Transitando hacia el ecommerce

Lo importante es que obliga a todas las empresas a plantearse una estrategia omnicanal y de ecommerce para no quedarse fuera del negocio,independiente del sector.

En el año 2014 se realizaron en España compras vía ecommerce por un valor cercano a los 15 mil millones de euros según el informe anual del Observatorio Cetelem (cifras parecidas han aparecido publicadas en distintos medios de comunicación online e impresos). Según el INE, en 2013, ese valor representa sólo el 7,5% del total de las ventas retail y poco más del 2% de todo el volumen de comercio. Son datos muy modestos, pero si pensamos que en los últimos 4 años el crecimiento anual se sitúa en torno al 18%, que compraron cerca de 11 millones de personas, y que en volumen esa cifra representa el 31,5% de la población total, empezamos a hablar de otra cosa.
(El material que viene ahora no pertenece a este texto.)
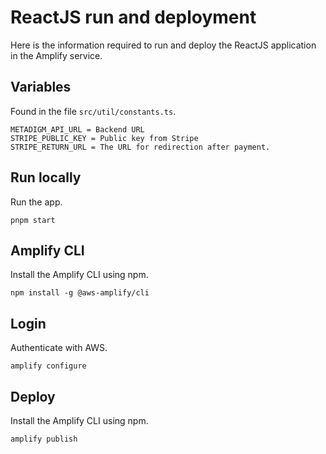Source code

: # **ReactJS run and deployment**

Here is the information required to run and deploy the ReactJS application in the Amplify service.

## Variables

Found in the file `src/util/constants.ts`.

```
METADIGM_API_URL = Backend URL
STRIPE_PUBLIC_KEY = Public key from Stripe
STRIPE_RETURN_URL = The URL for redirection after payment.
```

## Run locally

Run the app.

```shell
pnpm start
```

## Amplify CLI

Install the Amplify CLI using npm.

```shell
npm install -g @aws-amplify/cli
```

## Login

Authenticate with AWS.

```shell
amplify configure
```

## Deploy

Install the Amplify CLI using npm.

```shell
amplify publish
```
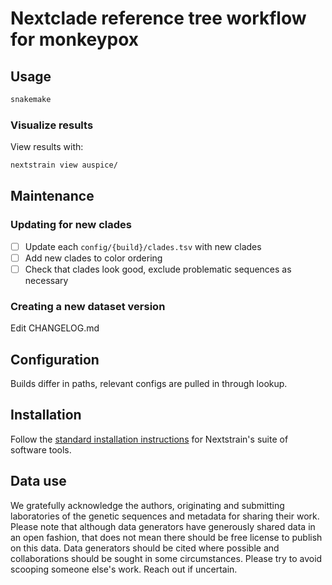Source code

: # Nextclade reference tree workflow for monkeypox

## Usage

```bash
snakemake
```

### Visualize results

View results with:

```bash
nextstrain view auspice/
```

## Maintenance

### Updating for new clades

- [ ] Update each `config/{build}/clades.tsv` with new clades
- [ ] Add new clades to color ordering
- [ ] Check that clades look good, exclude problematic sequences as necessary

### Creating a new dataset version

Edit CHANGELOG.md

## Configuration

Builds differ in paths, relevant configs are pulled in through lookup.

## Installation

Follow the [standard installation instructions](https://docs.nextstrain.org/en/latest/install.html) for Nextstrain's suite of software tools.

## Data use

We gratefully acknowledge the authors, originating and submitting laboratories of the genetic
sequences and metadata for sharing their work. Please note that although data generators have
generously shared data in an open fashion, that does not mean there should be free license to
publish on this data. Data generators should be cited where possible and collaborations should be
sought in some circumstances. Please try to avoid scooping someone else's work. Reach out if
uncertain.
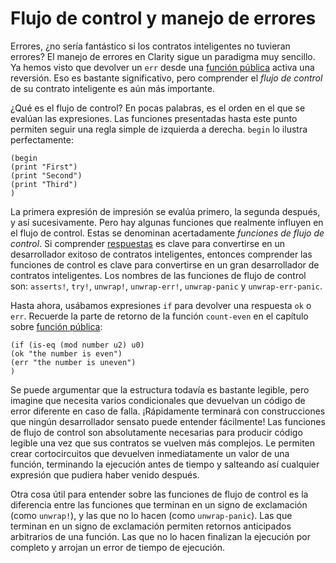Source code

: # Flujo de control y manejo de errores

Errores, ¿no sería fantástico si los contratos inteligentes no tuvieran errores? El manejo de errores
en Clarity sigue un paradigma muy sencillo. Ya hemos visto que
devolver un `err` desde una [función pública](ch05-01-public-functions.md)
activa una reversión. Eso es bastante significativo, pero comprender el _flujo de
control_ de su contrato inteligente es aún más importante.

¿Qué es el flujo de control? En pocas palabras, es el orden en el que se
evalúan las expresiones. Las funciones presentadas hasta este punto permiten seguir una regla simple de
izquierda a derecha. `begin` lo ilustra perfectamente:

```Clarity
(begin
(print "First")
(print "Second")
(print "Third")
)
```

La primera expresión de impresión se evalúa primero, la segunda después, y así sucesivamente.
Pero hay algunas funciones que realmente influyen en el flujo de control. Estas
se denominan acertadamente _funciones de flujo de control_. Si comprender
[respuestas](ch05-01-public-functions.md) es clave para convertirse en un desarrollador
exitoso de contratos inteligentes, entonces comprender las funciones de control es clave para convertirse en un gran desarrollador de contratos inteligentes. Los nombres de las funciones de flujo de control son:
`asserts!`, `try!`, `unwrap!`, `unwrap-err!`, `unwrap-panic` y
`unwrap-err-panic`.

Hasta ahora, usábamos expresiones `if` para devolver una respuesta `ok` o `err`. Recuerde la parte de retorno de la función `count-even` en el capítulo
sobre [función pública](ch05-01-public-functions.md):

```Clarity,{"nonplayable":true}
(if (is-eq (mod number u2) u0)
(ok "the number is even")
(err "the number is uneven")
)
```

Se puede argumentar que la estructura todavía es bastante legible, pero imagine que necesita
varios condicionales que devuelvan un código de error diferente en caso de falla. ¡Rápidamente terminará con construcciones que ningún desarrollador sensato puede
entender fácilmente! Las funciones de flujo de control son absolutamente necesarias para producir código legible una vez que sus contratos se vuelven más complejos. Le permiten crear
cortocircuitos que devuelven inmediatamente un valor de una función, terminando la ejecución
antes de tiempo y salteando así cualquier expresión que pudiera haber venido después.

Otra cosa útil para entender sobre las funciones de flujo de control es la
diferencia entre las funciones que terminan en un signo de exclamación (como `unwrap!`),
y las que no lo hacen (como `unwrap-panic`). Las que terminan en un signo de exclamación
permiten retornos anticipados arbitrarios de una función. Las que no lo hacen
finalizan la ejecución por completo y arrojan un error de tiempo de ejecución.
Transitando hacia el ecommerce

Banco de imágenes de Creative Commons, autor Prepayasyougo

En efecto, a este ritmo de crecimiento, en más o menos 15 años el comercio electrónico habrá alcanzado la cifra total de negocio retail. No significa que vaya a desaparecer la venta física, pero lo que sí quiere decir es que un futuro a corto plazo el ecommerce cobrará una importancia que obliga a todas las empresas, prácticamente sin excepción, a plantearse una estrategia para no quedarse fuera del negocio.

Pero hay más. Continuando con cifras del INE (referidas a 2013, en este caso), la mayor parte de las compras online las realizan personas entre 25 y 44 años (57,4%), los mayores de 65 años sólo representan el 1,9%.  Lo que viene a decirnos esto es que seguramente ese crecimiento será superior a lo esperado y, desde luego, que para la población más joven (los grandes compradores de mañana) el comercio electrónico formará parte de sus hábitos normales de compra.

En esta tesitura, las empresas que no se den cuenta que el cliente ha cambiado, que no sean capaces de cambiar e innovar para atender esa demanda, en definitiva, las empresas que no escuchen al cliente, están casi condenadas a la desaparición. Probablemente, la ausencia de escucha al cliente está detrás de la caída de grandes empresas que hasta hace muy poco fueron primeras marcas en sus respectivos mercados. Ellas tienen algo en común: no supieron ver a tiempo el cambio que se estaba gestando en su sector, todas murieron por no innovar.

En efecto, estamos viviendo un momento de cambio, una transición. Hasta hace muy poco realmente, lo digital se consideraba una novedad, así ocurría con la venta online; y los que compraban online eran considerados unos pioneros (a veces, incluso héroes). La transición ocurre cuando lo digital empieza a verse como algo normal, la norma en vez de la novedad. A corto plazo la venta online dejará de ser algo puntual para convertirse en norma y la rareza será precisamente que no exista la posibilidad de comprar online en una tienda. Este es el cambio de paradigma.

Pero el cambio no es sólo por la apertura de un nuevo canal de venta, sino que aparecen otras tendencias que sin duda van a marcar ese futuro que ya parece inmediato. En primer lugar, el nuevo canal no se presenta como algo incremental, sino que modifica el planteamiento del resto de canales avanzando hacia una estrategia integrada (omnicanal). Y, en ese mismo ámbito, cobran especial importancia los dispositivos móviles con todas las opciones que existen.

Cambian también las estrategias de acercamiento al cliente potencial, así como de retención y fidelización de los que ya son clientes. El cliente se sitúa más que nunca  en el centro de la estrategia, es el principal receptor pero es también un actor principal, convirtiéndose al mismo tiempo en consumidor y productor (generador de opinión, proveedor de contenidos, embajador de la marca,…). Además, las posibilidades que ofrecen los sistemas de información inteligentes caminan hacia cada vez mayores niveles de microsegmentación y personalización.

Al mismo tiempo, como consecuencia de todo lo anterior, los sistemas operativos y productivos tienen que cambiar para adaptarse. Aparecen modelos como el long-tail que alteran todo el sistema productivo; se exploran al máximo las opciones de externalización de procesos que no aportan valor diferencial; se optimizan los procesos que constituyen el núcleo del negocio; y se examinan distintas alternativas de integración y de alianzas estratégicas, modificando la propia cadena de valor.  Sin duda todo ello en la búsqueda de mayor competitividad.

Y hay que pensar en otras cosas como la plataforma y el soporte tecnológico, la seguridad de las transacciones, los medios de pago, la distribución y la logística, la logística inversa, los canales de atención al cliente,…

Por lo tanto, muchas cosas cambian cuando abrimos un canal de venta online; tal vez el fracaso que han tenido algunas experiencias viene de la mano de afrontar el cambio como una mera adaptación en vez de como una transformación.